WHAT YOU WILL DO
Below are records; work out how many of their lines hold the string "SPLITTER" and give that number alone.
= Beginning of Section =
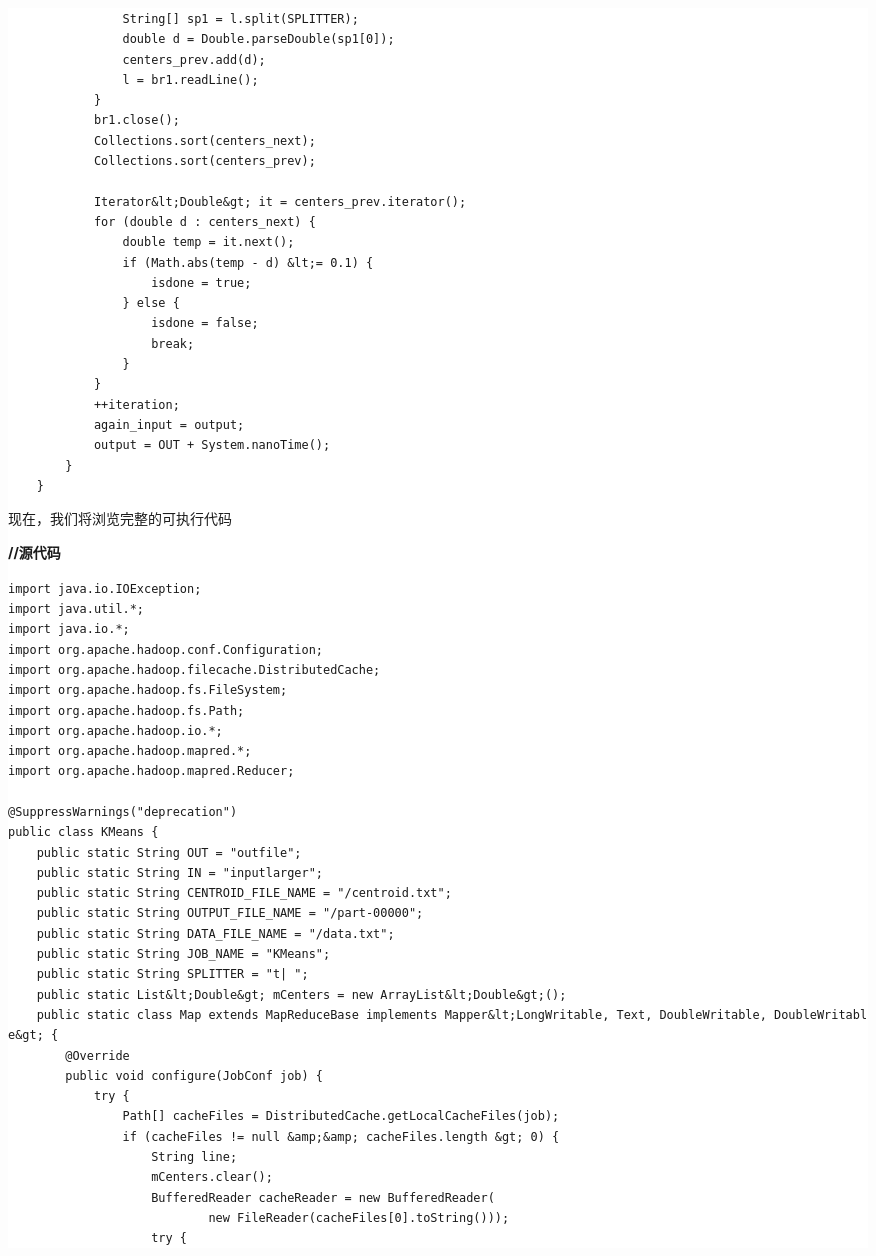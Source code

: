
 ```
				String[] sp1 = l.split(SPLITTER);
				double d = Double.parseDouble(sp1[0]);
				centers_prev.add(d);
				l = br1.readLine();
			}
			br1.close();
			Collections.sort(centers_next);
			Collections.sort(centers_prev);

			Iterator&lt;Double&gt; it = centers_prev.iterator();
			for (double d : centers_next) {
				double temp = it.next();
				if (Math.abs(temp - d) &lt;= 0.1) {
					isdone = true;
				} else {
					isdone = false;
					break;
				}
			}
			++iteration;
			again_input = output;
			output = OUT + System.nanoTime();
		}
	}
```

现在，我们将浏览完整的可执行代码

**//源代码**

```
import java.io.IOException;
import java.util.*;
import java.io.*;
import org.apache.hadoop.conf.Configuration;
import org.apache.hadoop.filecache.DistributedCache;
import org.apache.hadoop.fs.FileSystem;
import org.apache.hadoop.fs.Path;
import org.apache.hadoop.io.*;
import org.apache.hadoop.mapred.*;
import org.apache.hadoop.mapred.Reducer;

@SuppressWarnings("deprecation")
public class KMeans {
	public static String OUT = "outfile";
	public static String IN = "inputlarger";
	public static String CENTROID_FILE_NAME = "/centroid.txt";
	public static String OUTPUT_FILE_NAME = "/part-00000";
	public static String DATA_FILE_NAME = "/data.txt";
	public static String JOB_NAME = "KMeans";
	public static String SPLITTER = "t| ";
	public static List&lt;Double&gt; mCenters = new ArrayList&lt;Double&gt;();
	public static class Map extends MapReduceBase implements Mapper&lt;LongWritable, Text, DoubleWritable, DoubleWritable&gt; {
		@Override
		public void configure(JobConf job) {
			try {
				Path[] cacheFiles = DistributedCache.getLocalCacheFiles(job);
				if (cacheFiles != null &amp;&amp; cacheFiles.length &gt; 0) {
					String line;
					mCenters.clear();
					BufferedReader cacheReader = new BufferedReader(
							new FileReader(cacheFiles[0].toString()));
					try {
```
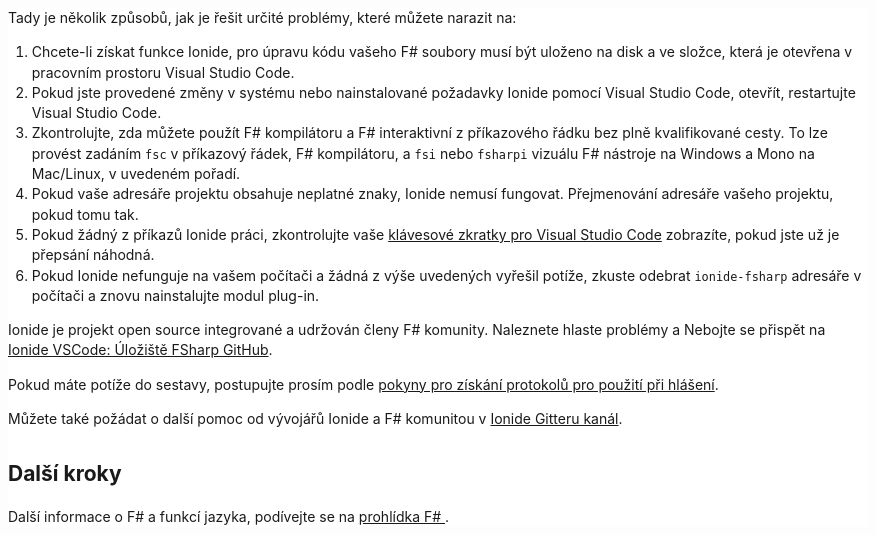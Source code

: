 Tady je několik způsobů, jak je řešit určité problémy, které můžete narazit na:

1. Chcete-li získat funkce Ionide, pro úpravu kódu vašeho F# soubory musí být uloženo na disk a ve složce, která je otevřena v pracovním prostoru Visual Studio Code.
2. Pokud jste provedené změny v systému nebo nainstalované požadavky Ionide pomocí Visual Studio Code, otevřít, restartujte Visual Studio Code.
3. Zkontrolujte, zda můžete použít F# kompilátoru a F# interaktivní z příkazového řádku bez plně kvalifikované cesty. To lze provést zadáním `fsc` v příkazový řádek, F# kompilátoru, a `fsi` nebo `fsharpi` vizuálu F# nástroje na Windows a Mono na Mac/Linux, v uvedeném pořadí.
4. Pokud vaše adresáře projektu obsahuje neplatné znaky, Ionide nemusí fungovat.  Přejmenování adresáře vašeho projektu, pokud tomu tak.
5. Pokud žádný z příkazů Ionide práci, zkontrolujte vaše [klávesové zkratky pro Visual Studio Code](https://code.visualstudio.com/docs/customization/keybindings#_customizing-shortcuts) zobrazíte, pokud jste už je přepsání náhodná.
6. Pokud Ionide nefunguje na vašem počítači a žádná z výše uvedených vyřešil potíže, zkuste odebrat `ionide-fsharp` adresáře v počítači a znovu nainstalujte modul plug-in.

Ionide je projekt open source integrované a udržován členy F# komunity. Naleznete hlaste problémy a Nebojte se přispět na [Ionide VSCode: Úložiště FSharp GitHub](https://github.com/ionide/ionide-vscode-fsharp).

Pokud máte potíže do sestavy, postupujte prosím podle [pokyny pro získání protokolů pro použití při hlášení](https://github.com/ionide/ionide-vscode-fsharp#how-to-get-logs-for-debugging--issue-reporting).

Můžete také požádat o další pomoc od vývojářů Ionide a F# komunitou v [Ionide Gitteru kanál](https://gitter.im/ionide/ionide-project).

## <a name="next-steps"></a>Další kroky

Další informace o F# a funkcí jazyka, podívejte se na [prohlídka F# ](../tour.md).
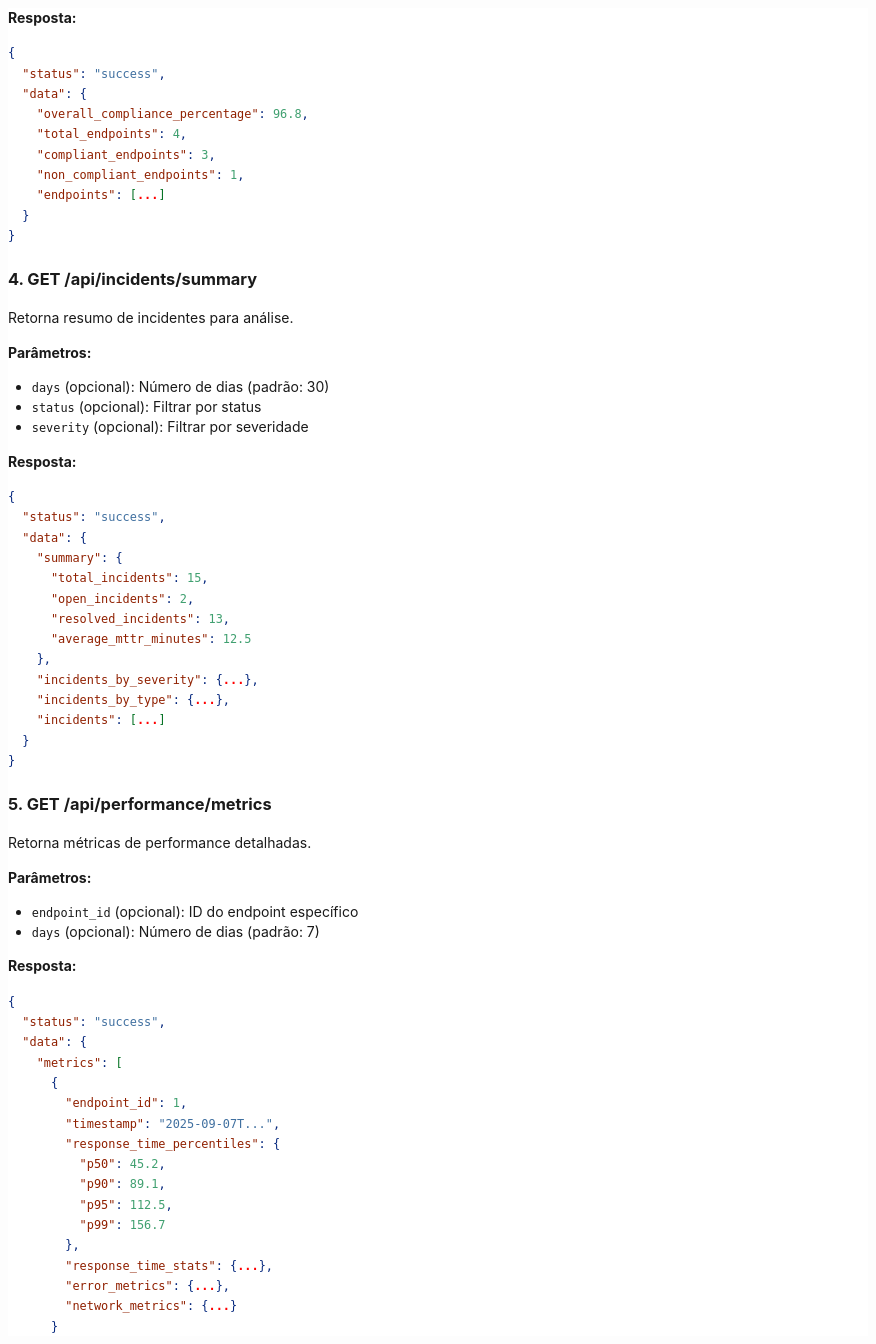 **Resposta:**
```json
{
  "status": "success",
  "data": {
    "overall_compliance_percentage": 96.8,
    "total_endpoints": 4,
    "compliant_endpoints": 3,
    "non_compliant_endpoints": 1,
    "endpoints": [...]
  }
}
```

### 4. **GET /api/incidents/summary**
Retorna resumo de incidentes para análise.

**Parâmetros:**
- `days` (opcional): Número de dias (padrão: 30)
- `status` (opcional): Filtrar por status
- `severity` (opcional): Filtrar por severidade

**Resposta:**
```json
{
  "status": "success",
  "data": {
    "summary": {
      "total_incidents": 15,
      "open_incidents": 2,
      "resolved_incidents": 13,
      "average_mttr_minutes": 12.5
    },
    "incidents_by_severity": {...},
    "incidents_by_type": {...},
    "incidents": [...]
  }
}
```

### 5. **GET /api/performance/metrics**
Retorna métricas de performance detalhadas.

**Parâmetros:**
- `endpoint_id` (opcional): ID do endpoint específico
- `days` (opcional): Número de dias (padrão: 7)

**Resposta:**
```json
{
  "status": "success",
  "data": {
    "metrics": [
      {
        "endpoint_id": 1,
        "timestamp": "2025-09-07T...",
        "response_time_percentiles": {
          "p50": 45.2,
          "p90": 89.1,
          "p95": 112.5,
          "p99": 156.7
        },
        "response_time_stats": {...},
        "error_metrics": {...},
        "network_metrics": {...}
      }
```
= End of Section =
ANSWER TO THIS PROBLEM
2